How can that be fixed?

The firms have to be made less profitable. If the regulatory environment were smarter and if the rules of their business were changed in a way that made us all a little safer, they would be much less profitable and people would be paid far less. The problem would take care of itself.

One of the people in your narrative, Charlie Ledley, told you he got scared because what was going on had implications for democracy.

His interest is more in public policy than in money. He was coming at it with fresh, innocent eyes, trying to figure it out. He couldn’t believe the financial system wasn’t going to cause a revolt, it felt so rigged to him.

This sentiment is finding political expression right now. Actual, serious reform could happen—I’m bullish.

Why hasn’t it happened already?

The government severed dealing with the symptoms from dealing with the cause. They gave money with no strings attached. It was terrible negotiating. They should have said: You’re going under unless you sign on the dotted line. We’re getting these reforms through that will permanently change your business.

What would have happened if they’d been allowed to fail?

All the firms would have been instantly nationalized and Wall Street would be run out of the treasury right now. It may not have been as horrific as the defenders of the bailout paint it, but you’re playing with fire.

I don’t fault them for what they did in a moment of crisis. My question is why the hell you didn’t see it coming two years before. There’s a one-eyed man with Asperger’s who saw it coming, so why didn’t you?

In 2007, the bonus pools were the biggest in the history of Wall Street. Does a $100 million bonus bring joy and happiness to the recipient?

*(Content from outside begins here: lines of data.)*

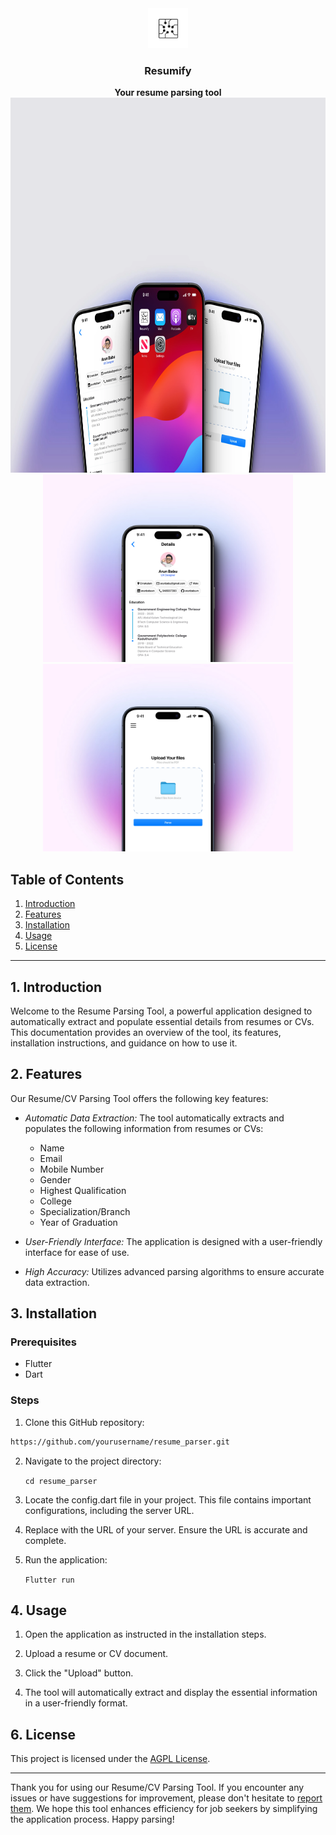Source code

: 
<div align="center">
  <a href="https://hoppscotch.io](https://github.com/Schematic-Bytes/Resumify/">
    <img
      src="./assets/images/logo.png"
      alt="Resumify"
      height="64"
    />
  </a>
  <h3>
    <b>
      Resumify
    </b>
  </h3>
  <b>
    Your resume parsing tool
  </b>
<br>
        <img
      src="./assets/images/301shots_so.webp"
      alt="Full Images"
      height="600"
    />
  <br>
          <img
      src="./assets/images/714shots_so.webp"
      alt="Full Images"
      height="300"
    />
          <img
      src="./assets/images/839shots_so.webp"
      alt="Full Images"
      height="300"
    />
</div>

## Table of Contents
1. [Introduction](#introduction)
2. [Features](#features)
3. [Installation](#installation)
4. [Usage](#usage)
5. [License](#license)

---

## 1. Introduction <a name="introduction"></a>

Welcome to the Resume Parsing Tool, a powerful application designed to automatically extract and populate essential details from resumes or CVs. This documentation provides an overview of the tool, its features, installation instructions, and guidance on how to use it.

## 2. Features <a name="features"></a>

Our Resume/CV Parsing Tool offers the following key features:

- *Automatic Data Extraction:* The tool automatically extracts and populates the following information from resumes or CVs:
  - Name
  - Email
  - Mobile Number
  - Gender
  - Highest Qualification
  - College
  - Specialization/Branch
  - Year of Graduation

- *User-Friendly Interface:* The application is designed with a user-friendly interface for ease of use.

- *High Accuracy:* Utilizes advanced parsing algorithms to ensure accurate data extraction.

## 3. Installation <a name="installation"></a>

### Prerequisites
- Flutter
- Dart

### Steps
1. Clone this GitHub repository:

  ```bash
https://github.com/yourusername/resume_parser.git
```

2. Navigate to the project directory:

   `cd resume_parser`
   
3. Locate the config.dart file in your project. This file contains important configurations, including the server URL.

4. Replace with the URL of your server. Ensure the URL is accurate and complete.

5. Run the application:
   
   `Flutter run`
   

## 4. Usage <a name="usage"></a>

1. Open the application as instructed in the installation steps.

2. Upload a resume or CV document.

3. Click the "Upload" button.

4. The tool will automatically extract and display the essential information in a user-friendly format.


## 6. License <a name="license"></a>

This project is licensed under the [AGPL License](LICENSE).

---

Thank you for using our Resume/CV Parsing Tool. If you encounter any issues or have suggestions for improvement, please don't hesitate to [report them](https://github.com/yourusername/resume-cv-parser/issues). We hope this tool enhances efficiency for job seekers by simplifying the application process. Happy parsing!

If you have none, getting the first 100 grand makes a difference. But all psychological research shows that after that it has no effect on people’s happiness.

If that’s true, what does it say about you that you’re devoting your whole life to making the amount go from $100 to $200 million?

What makes you happy?

My wife and kids give me enormous pleasure. I coach both my girls in softball right now, five days a week, three hours a pop and when I’m at those softball practices it’s pure joy.